What happens if I concurrently access a single go map? [duplicate] - go

When you use a map in a program with concurrent access, is there any need to use a mutex in functions to read values?

Multiple readers, no writers is okay:
https://groups.google.com/d/msg/golang-nuts/HpLWnGTp-n8/hyUYmnWJqiQJ
One writer, no readers is okay. (Maps wouldn't be much good otherwise.)
Otherwise, if there is at least one writer and at least one more either writer or reader, then all readers and writers must use synchronization to access the map. A mutex works fine for this.

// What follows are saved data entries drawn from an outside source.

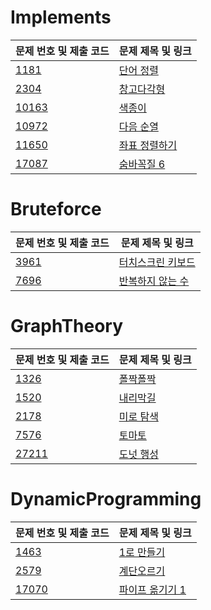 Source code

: # Implements

| 문제 번호 및 제출 코드                         | 문제 제목 및 링크                                         |
|---------------------------------------|----------------------------------------------------|
| [1181](src/Implements/N1181.java)                | [단어 정렬](https://www.acmicpc.net/problem/1181)<br>  |
| [2304](src/AlgorithmStudy/N2304.java) | [창고다각형](https://www.acmicpc.net/problem/2304)<br>  |
| [10163](src/Implements/N10163.java)              | [색종이](https://www.acmicpc.net/problem/10163)<br>   |
| [10972](src/Implements/N10972.java)              | [다음 순열](https://www.acmicpc.net/problem/10972)<br> |
| [11650](src/Implements/N11650.java)              | [좌표 정렬하기](https://www.acmicpc.net/problem/11650)<br> |
| [17087](src/Implements/N17087.java)              | [숨바꼭질 6](https://www.acmicpc.net/problem/17087)<br> |

# Bruteforce

| 문제 번호 및 제출 코드 | 문제 제목 및 링크 |
| ---- | ---- |
| [3961](src/Bruteforce/N3961.java) | [터치스크린 키보드](https://www.acmicpc.net/problem/3961)<br> |
| [7696](src/Bruteforce/N7696.java) | [반복하지 않는 수](https://www.acmicpc.net/problem/7696)<br> |

# GraphTheory

| 문제 번호 및 제출 코드                        | 문제 제목 및 링크                                         |
|--------------------------------------|----------------------------------------------------|
| [1326](src/GraphTheory/N1326.java)   | [폴짝폴짝](https://www.acmicpc.net/problem/1326)<br>   |
| [1520](src/GraphTheory/N1520.java)   | [내리막길](https://www.acmicpc.net/problem/1520)<br>   |
| [2178](src/GraphTheory/N2178.java)   | [미로 탐색](https://www.acmicpc.net/problem/2178)<br>  |
| [7576](src/GraphTheory/N7576.java)   | [토마토](https://www.acmicpc.net/problem/7576)<br>  |
| [27211](src/GraphTheory/N27211.java) | [도넛 행성](https://www.acmicpc.net/problem/27211)<br> |

# DynamicProgramming

| 문제 번호 및 제출 코드 | 문제 제목 및 링크 |
| ---- | ---- |
| [1463](src/DynamicProgramming/N1463.java) | [1로 만들기](https://www.acmicpc.net/problem/1463)<br> |
| [2579](src/DynamicProgramming/N2579.java) | [계단오르기](https://www.acmicpc.net/problem/2579) |
| [17070](src/DynamicProgramming/N17070.java) | [파이프 옮기기 1](https://www.acmicpc.net/problem/17070) |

sync.Map has merged to Go master as of April 27, 2017.
This is the concurrent Map we have all been waiting for.
https://github.com/golang/go/blob/master/src/sync/map.go
https://godoc.org/sync#Map

I answered your question in this reddit thread few days ago:
In Go, maps are not thread-safe. Also, data requires locking even for
reading if, for example, there could be another goroutine that is
writing the same data (concurrently, that is).
Judging by your clarification in the comments, that there are going to be setter functions too, the answer to your question is yes, you will have to protect your reads with a mutex; you can use a RWMutex. For an example you can look at the source of the implementation of a table data structure (uses a map behind the scenes) which I wrote (actually the one linked in the reddit thread).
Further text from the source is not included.